This bowl is a classic example of the refined blue and white wares made for the court of the Xuande Emperor. It is well potted and decorated making good use of the 'heaped and piled' effect of the cobalt where this will enhance the design. The Xuande reign is known for the variety of its porcelain forms, some of which appear only infrequently outside the period. This particular bowl form is a case in point. Its pleasing, almost hemispherical, shape and convex 'sugar loaf' internal medallion, are not often found in later periods. The decorative scheme, which displays some influence of Middle Eastern design, perfectly complements the form.

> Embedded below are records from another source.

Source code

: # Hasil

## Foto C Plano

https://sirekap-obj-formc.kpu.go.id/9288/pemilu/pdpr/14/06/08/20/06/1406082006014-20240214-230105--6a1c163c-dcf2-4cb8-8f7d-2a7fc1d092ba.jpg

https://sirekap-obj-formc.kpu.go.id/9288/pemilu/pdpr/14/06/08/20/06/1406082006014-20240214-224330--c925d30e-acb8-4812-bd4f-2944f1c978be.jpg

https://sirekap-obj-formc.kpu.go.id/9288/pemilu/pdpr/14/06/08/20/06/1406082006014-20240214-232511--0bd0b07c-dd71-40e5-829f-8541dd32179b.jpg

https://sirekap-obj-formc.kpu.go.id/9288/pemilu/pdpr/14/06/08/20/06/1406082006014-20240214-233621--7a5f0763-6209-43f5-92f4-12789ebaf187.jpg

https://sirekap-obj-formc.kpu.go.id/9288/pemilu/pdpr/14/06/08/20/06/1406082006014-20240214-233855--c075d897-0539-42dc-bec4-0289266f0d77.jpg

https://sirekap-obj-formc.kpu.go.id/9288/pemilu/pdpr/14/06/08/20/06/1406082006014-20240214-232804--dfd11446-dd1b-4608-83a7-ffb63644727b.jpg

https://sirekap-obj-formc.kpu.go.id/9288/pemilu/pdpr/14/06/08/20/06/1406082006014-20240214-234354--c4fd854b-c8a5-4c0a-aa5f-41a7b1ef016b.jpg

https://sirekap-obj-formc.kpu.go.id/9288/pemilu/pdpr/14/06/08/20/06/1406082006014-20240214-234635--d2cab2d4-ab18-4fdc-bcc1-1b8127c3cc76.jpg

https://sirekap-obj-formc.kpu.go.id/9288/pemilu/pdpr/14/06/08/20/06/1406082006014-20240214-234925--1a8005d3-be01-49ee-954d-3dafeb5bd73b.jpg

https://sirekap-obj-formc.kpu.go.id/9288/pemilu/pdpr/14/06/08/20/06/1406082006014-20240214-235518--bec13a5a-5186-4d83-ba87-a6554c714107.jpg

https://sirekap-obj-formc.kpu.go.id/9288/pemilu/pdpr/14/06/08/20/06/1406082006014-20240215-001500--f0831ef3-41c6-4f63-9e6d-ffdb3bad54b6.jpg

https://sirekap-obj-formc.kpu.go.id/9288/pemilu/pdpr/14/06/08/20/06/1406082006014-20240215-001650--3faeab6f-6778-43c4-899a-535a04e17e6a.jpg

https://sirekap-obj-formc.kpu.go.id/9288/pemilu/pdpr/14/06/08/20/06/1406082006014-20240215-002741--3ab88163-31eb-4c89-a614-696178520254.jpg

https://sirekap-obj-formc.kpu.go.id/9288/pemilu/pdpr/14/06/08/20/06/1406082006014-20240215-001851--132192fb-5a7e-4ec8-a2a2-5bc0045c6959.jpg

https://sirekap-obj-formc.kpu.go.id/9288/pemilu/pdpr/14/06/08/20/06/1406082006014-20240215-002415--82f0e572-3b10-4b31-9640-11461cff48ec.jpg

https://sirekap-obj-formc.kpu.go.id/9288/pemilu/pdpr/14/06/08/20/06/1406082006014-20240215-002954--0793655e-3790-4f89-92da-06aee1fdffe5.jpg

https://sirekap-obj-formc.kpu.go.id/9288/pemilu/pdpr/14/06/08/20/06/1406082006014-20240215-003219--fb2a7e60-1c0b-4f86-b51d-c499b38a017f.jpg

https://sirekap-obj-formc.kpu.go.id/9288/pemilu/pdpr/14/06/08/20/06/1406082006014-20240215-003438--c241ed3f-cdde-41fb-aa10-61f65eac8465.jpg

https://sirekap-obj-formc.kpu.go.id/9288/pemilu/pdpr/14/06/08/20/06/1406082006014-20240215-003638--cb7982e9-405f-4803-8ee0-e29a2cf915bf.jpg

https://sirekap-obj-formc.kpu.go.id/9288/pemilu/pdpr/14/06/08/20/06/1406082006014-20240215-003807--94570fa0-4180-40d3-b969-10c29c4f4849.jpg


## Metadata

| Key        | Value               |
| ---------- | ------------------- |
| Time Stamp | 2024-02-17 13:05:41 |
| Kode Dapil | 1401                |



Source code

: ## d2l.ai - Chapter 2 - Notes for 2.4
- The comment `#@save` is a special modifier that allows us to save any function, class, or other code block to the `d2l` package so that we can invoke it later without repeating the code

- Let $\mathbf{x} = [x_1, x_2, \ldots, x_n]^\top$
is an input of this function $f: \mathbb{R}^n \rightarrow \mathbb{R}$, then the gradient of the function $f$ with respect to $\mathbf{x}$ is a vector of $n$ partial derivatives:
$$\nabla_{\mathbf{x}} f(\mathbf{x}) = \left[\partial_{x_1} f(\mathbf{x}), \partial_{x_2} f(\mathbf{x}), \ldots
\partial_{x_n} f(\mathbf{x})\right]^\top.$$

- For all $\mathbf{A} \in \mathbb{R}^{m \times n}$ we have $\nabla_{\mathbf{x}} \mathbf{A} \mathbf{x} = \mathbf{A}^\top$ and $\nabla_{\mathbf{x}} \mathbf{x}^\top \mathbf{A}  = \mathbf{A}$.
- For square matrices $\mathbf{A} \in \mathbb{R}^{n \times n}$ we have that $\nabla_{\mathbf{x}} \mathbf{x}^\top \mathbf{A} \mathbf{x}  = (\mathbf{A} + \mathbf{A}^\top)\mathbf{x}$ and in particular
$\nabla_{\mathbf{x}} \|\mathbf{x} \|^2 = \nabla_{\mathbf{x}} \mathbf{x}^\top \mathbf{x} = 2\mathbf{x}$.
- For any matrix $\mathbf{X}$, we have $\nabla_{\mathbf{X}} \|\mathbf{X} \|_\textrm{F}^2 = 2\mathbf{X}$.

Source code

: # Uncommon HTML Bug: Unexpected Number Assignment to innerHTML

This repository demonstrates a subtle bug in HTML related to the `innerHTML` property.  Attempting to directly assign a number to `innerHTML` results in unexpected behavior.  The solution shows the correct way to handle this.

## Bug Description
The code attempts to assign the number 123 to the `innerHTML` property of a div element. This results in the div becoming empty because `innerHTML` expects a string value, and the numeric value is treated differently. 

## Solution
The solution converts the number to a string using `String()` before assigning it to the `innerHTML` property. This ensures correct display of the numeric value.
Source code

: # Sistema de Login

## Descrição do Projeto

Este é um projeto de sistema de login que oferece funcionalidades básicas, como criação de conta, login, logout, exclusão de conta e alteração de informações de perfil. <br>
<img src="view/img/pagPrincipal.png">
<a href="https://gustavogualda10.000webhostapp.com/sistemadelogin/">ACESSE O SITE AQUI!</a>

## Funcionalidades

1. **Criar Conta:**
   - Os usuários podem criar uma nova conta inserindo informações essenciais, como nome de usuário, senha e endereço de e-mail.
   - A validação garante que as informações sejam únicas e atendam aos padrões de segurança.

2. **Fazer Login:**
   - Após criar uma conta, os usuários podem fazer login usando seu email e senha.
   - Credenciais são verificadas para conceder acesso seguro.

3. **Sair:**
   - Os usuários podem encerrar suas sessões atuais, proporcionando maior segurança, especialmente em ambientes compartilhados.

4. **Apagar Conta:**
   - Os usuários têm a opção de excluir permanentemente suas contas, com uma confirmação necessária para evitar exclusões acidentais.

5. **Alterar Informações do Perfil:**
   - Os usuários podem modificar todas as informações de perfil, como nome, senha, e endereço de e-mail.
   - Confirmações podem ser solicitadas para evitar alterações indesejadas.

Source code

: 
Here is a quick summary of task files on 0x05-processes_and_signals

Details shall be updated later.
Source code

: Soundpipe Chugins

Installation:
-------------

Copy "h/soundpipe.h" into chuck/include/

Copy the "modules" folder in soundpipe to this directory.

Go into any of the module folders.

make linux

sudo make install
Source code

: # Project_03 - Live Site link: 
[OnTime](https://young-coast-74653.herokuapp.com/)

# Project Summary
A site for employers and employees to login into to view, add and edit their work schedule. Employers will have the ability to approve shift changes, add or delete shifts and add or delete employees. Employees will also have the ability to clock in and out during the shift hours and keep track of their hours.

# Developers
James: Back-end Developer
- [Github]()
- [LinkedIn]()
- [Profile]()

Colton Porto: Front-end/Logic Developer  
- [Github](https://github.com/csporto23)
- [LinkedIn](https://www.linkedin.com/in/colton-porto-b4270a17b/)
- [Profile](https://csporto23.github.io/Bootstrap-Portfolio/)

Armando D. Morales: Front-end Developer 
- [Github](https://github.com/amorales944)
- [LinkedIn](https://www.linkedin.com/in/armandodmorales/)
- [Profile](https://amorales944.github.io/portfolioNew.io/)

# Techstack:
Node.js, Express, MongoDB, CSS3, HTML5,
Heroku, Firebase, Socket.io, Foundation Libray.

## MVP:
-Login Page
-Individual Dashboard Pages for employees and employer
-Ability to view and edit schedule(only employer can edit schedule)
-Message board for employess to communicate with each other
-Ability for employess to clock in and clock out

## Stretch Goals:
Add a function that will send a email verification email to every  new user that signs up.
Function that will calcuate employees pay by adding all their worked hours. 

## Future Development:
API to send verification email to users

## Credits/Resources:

An identical bowl in shape, size and decoration in the National Palace Museum, Taipei, is illustrated in Catalogue of the Special Exhibition of Selected Hsüan-te Imperial Porcelains of the Ming Dynasty, Taipei, 1998, pp. 296-7, no. 121. The National Palace Museum also has a slightly smaller Xuande-marked bowl bearing the same decorative scheme, except for the omission of the classic scroll on the interior mouth rim and the lotus petal band around the exterior base, ibid., pp. 298-9, no. 122. The Palace Museum, Beijing also has one of the smaller examples similar to the second Taipei vessel illustrated in The Complete Collection of Treasures of the Palace Museum - 34 - Blue and White Porcelain with Underglaze Red (I), Hong Kong, 2000, p. 167, no. 158.
For two similar bowls of smaller size than the current vessel, one in the Percival David Foundation and one in the Shanghai Museum, see Illustrated Catalogue of Underglaze Blue and Copper Red, London, 1976, pl. XV, no. B697; and Wang Qingzheng, Underglaze Blue and Red, Hong Kong, 1993, p. 94, no. 67, respectively.